Éditos

Littérature et expériences croisées de la guerre: apports comparatistes

Tandis que s’ouvraient, en 2014, les commémorations de la Première Guerre mondiale, l’Université de Strasbourg et son centre de recherches en littérature comparée, L’Europe des lettres, ont proposé de consacrer le 39e Congrès annuel de la Société française de littérature générale et comparée aux représentations littéraires de la guerre. Il s’agissait, pour les quelque soixante comparatistes invités, de définir la contribution particulière de leur discipline à une approche des imaginaires et des poétiques littéraires propres aux conflits armés. Nullement limitée au XXe siècle (même si, en raison de ce centenaire, plusieurs ateliers seraient naturellement consacrés à la Grande guerre), la problématique proposée devait être celle des points de vue croisés d’écrivains de cultures diverses sur les conflits. Elle invitait à considérer et à comparer l’expérience que chacun des camps adverses pouvait avoir d’un même conflit. Dès le titre du recueil, l’ensemble des travaux que l’on pourra lire ici soulève ainsi la question essentielle des expériences plurielles de la guerre, et de leur restitution par des textes littéraires écrits dans des langues diverses, ou venus de cultures différentes.

Parce qu’elle a fait des perspectives contrastées l’un de ses objets privilégiés, la littérature comparée offre un apport irremplaçable pour interroger les images et la poétique de la guerre. Regards différents portés sur la même situation historique selon que l’écrivain appartient à un camp ou un autre ; croisement ou non de ces regards au moment même de la guerre ; effets de focalisation, regards engagés ou regards distancés (sans oublier le regard de Dieu, souvent invoqué) ; perspective aérienne de l’aviateur, vision à ras de terre du soldat, ou même parfois point de vue imaginaire des animaux victimes de la folie humaine ; mensonges de la propagande et témoignage vrai des hommes qui souffrent ; lyrisme ou anti-lyrisme de la poésie de guerre ; destin de la langue elle-même face à l’indescriptible – autant d’axes pour aborder les modes littéraires du conflit armé, et de ses suites. Car la guerre continue souvent en soi, comme à retardement, lorsque les armes se sont tues, et inspire par alluvions des textes écrits longtemps après la fin des hostilités.
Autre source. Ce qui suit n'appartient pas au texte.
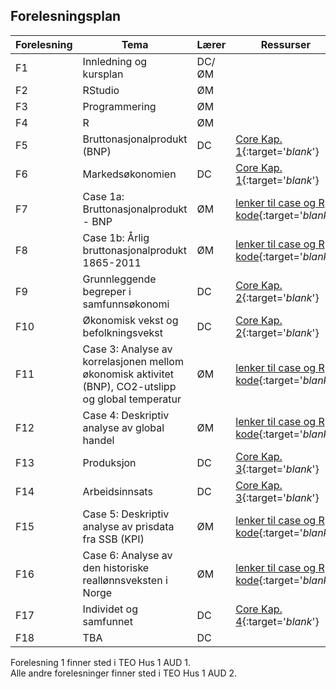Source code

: ## Forelesningsplan

| Forelesning <img width=80/>   | Tema                                                              | Lærer  | Ressurser <img width=200/>  |
|----------------|----------------------------------------------------------------------|-----------|--------------------------------------|
|F1   | Innledning og kursplan                        | DC/ØM       |    |
|F2  | RStudio  | ØM |    |
|F3   | Programmering         | ØM        |  |
|F4    | R | ØM |  |
|F5   | Bruttonasjonalprodukt (BNP)    | DC       | [Core Kap. 1](https://www.core-econ.org/the-economy/book/text/01.html){:target='_blank_'}  |
|F6     | Markedsøkonomien  | DC | [Core Kap. 1](https://www.core-econ.org/the-economy/book/text/01.html){:target='_blank_'}   |
|F7 | Case 1a: Bruttonasjonalprodukt - BNP | ØM       | [lenker til case og R kode](https://oysteinm.github.io/uit-sok-1004-h21/){:target='_blank_'} |
|F8   | Case 1b: Årlig bruttonasjonalprodukt 1865-2011  | ØM  |  [lenker til case og R kode](https://oysteinm.github.io/uit-sok-1004-h21/){:target='_blank_'} |
|F9    | Grunnleggende begreper i samfunnsøkonomi           | DC | [Core Kap. 2](https://www.core-econ.org/the-economy/book/text/02.html){:target='_blank_'}  |
|F10   | Økonomisk vekst og befolkningsvekst | DC | [Core Kap. 2](https://www.core-econ.org/the-economy/book/text/02.html){:target='_blank_'}  |
|F11  | Case 3: Analyse av korrelasjonen mellom økonomisk aktivitet (BNP), CO2-utslipp og global temperatur  | ØM | [lenker til case og R kode](https://oysteinm.github.io/uit-sok-1004-h21/){:target='_blank_'}  |
|F12   | Case 4: Deskriptiv analyse av global handel           | ØM | [lenker til case og R kode](https://oysteinm.github.io/uit-sok-1004-h21/){:target='_blank_'} |
|F13 | Produksjon  | DC | [Core Kap. 3](https://www.core-econ.org/the-economy/book/text/03.html){:target='_blank_'}  | 
|F14  | Arbeidsinnsats  | DC         | [Core Kap. 3](https://www.core-econ.org/the-economy/book/text/03.html){:target='_blank_'}   |
|F15    | Case 5: Deskriptiv analyse av prisdata fra SSB (KPI)   | ØM | [lenker til case og R kode](https://oysteinm.github.io/uit-sok-1004-h21/){:target='_blank_'} | 
|F16   | Case 6: Analyse av den historiske reallønnsveksten i Norge                 | ØM       |  [lenker til case og R kode](https://oysteinm.github.io/uit-sok-1004-h21/){:target='_blank_'} |
|F17  | Individet og samfunnet        | DC         |[Core Kap. 4](https://www.core-econ.org/the-economy/book/text/04.html){:target='_blank_'}    |
|F18  |   TBA                                      | DC         |   |

Forelesning 1 finner sted i TEO Hus 1 AUD 1.  
Alle andre forelesninger finner sted i TEO Hus 1 AUD 2.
Croiser les époques pour asseoir le récit, et se réclamer de maîtres lointains pour s’en donner le courage – tels sont souvent les principes de l’écriture. Mais aussi croiser les arts. Car, dans son effort pour dire les combats et la misère des hommes, la littérature se sert souvent d’autres arts comme point d’appui, ou comme repoussoir : la peinture, la musique, la photographie, le cinéma offrent à la réflexion littéraire un apport précieux lorsqu’il s’agit de penser les possibilités de la représentation. On voit ici tout l’apport du comparatisme, que le volume décline en sept grands pans : Les littératures anciennes et leurs échos ; Points de vue ; Regards croisés ; Guerre et crise du langage (poésie) ; Crise du langage (roman) ; La Guerre et la correspondance des arts ; Traumatismes d’après-guerre.

Le Comité scientifique et éditorial du recueil : Michèle Finck, Tatiana Victoroff, Enrica Zanin, Pascal Dethurens, Guy Ducrey, Yves-Michel Ergal et Patrick Werly.